» **What to produce**
Write out, word for word, the part of the listing below that opens with the line containing "and values of" and closes with the line containing "a series of stacked layers.", keeping both of those lines and adding no others.

» **Input records**
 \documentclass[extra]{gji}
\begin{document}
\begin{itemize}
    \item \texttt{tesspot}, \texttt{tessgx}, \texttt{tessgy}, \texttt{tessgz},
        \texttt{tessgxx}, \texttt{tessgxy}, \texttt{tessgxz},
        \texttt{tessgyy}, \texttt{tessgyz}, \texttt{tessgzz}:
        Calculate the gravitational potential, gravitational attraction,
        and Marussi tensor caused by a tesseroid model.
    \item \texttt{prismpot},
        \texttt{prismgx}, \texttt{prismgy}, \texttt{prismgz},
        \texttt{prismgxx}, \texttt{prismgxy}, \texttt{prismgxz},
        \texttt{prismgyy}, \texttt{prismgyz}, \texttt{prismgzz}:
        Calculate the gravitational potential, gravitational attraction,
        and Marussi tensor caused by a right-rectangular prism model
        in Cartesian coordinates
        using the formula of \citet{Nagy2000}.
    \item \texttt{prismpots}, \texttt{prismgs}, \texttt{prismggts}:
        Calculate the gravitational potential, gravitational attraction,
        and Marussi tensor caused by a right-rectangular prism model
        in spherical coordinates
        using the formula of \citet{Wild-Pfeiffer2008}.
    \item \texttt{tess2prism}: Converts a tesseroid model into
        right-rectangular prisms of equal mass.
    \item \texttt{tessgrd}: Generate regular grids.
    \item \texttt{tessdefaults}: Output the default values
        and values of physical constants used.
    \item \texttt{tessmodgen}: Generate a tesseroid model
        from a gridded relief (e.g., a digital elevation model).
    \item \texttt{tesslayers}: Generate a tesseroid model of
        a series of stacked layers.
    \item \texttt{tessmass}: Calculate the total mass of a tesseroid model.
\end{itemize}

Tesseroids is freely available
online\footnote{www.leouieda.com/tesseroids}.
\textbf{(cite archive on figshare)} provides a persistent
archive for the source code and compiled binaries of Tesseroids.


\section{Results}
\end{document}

---

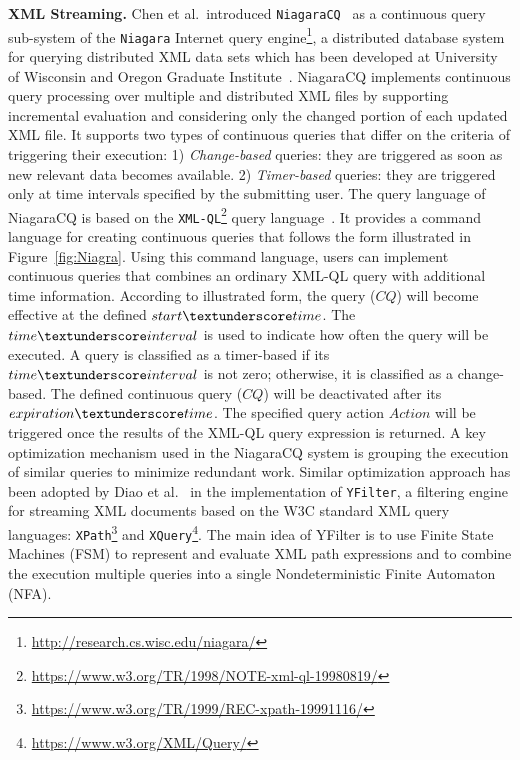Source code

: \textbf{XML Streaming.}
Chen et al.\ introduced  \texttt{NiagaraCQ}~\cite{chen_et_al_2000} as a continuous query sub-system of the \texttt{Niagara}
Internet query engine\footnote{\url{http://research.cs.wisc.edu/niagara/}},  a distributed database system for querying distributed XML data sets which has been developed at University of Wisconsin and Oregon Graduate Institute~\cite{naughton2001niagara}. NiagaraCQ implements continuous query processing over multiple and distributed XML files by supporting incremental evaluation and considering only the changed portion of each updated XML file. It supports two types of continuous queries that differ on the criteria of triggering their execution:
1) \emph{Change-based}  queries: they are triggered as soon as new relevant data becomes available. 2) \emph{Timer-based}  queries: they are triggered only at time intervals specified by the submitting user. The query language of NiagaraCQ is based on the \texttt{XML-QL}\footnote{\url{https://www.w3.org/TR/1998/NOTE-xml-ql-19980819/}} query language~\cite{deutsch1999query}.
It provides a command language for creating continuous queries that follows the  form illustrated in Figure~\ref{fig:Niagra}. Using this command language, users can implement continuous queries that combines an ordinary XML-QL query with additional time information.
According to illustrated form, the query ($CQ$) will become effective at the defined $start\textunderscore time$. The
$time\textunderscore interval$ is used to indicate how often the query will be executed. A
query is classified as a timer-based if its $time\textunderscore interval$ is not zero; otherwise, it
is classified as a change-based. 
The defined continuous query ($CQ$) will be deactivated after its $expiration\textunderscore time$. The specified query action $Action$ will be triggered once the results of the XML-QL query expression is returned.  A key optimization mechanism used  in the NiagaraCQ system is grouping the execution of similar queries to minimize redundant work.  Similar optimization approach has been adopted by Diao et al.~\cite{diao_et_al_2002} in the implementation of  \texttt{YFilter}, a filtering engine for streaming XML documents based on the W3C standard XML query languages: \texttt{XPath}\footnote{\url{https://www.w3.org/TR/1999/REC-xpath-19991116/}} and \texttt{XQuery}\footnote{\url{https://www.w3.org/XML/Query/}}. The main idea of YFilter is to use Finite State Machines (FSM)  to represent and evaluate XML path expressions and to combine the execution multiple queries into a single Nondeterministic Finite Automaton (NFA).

» **Answer to this problem**
        and values of physical constants used.
    \item \texttt{tessmodgen}: Generate a tesseroid model
        from a gridded relief (e.g., a digital elevation model).
    \item \texttt{tesslayers}: Generate a tesseroid model of
        a series of stacked layers.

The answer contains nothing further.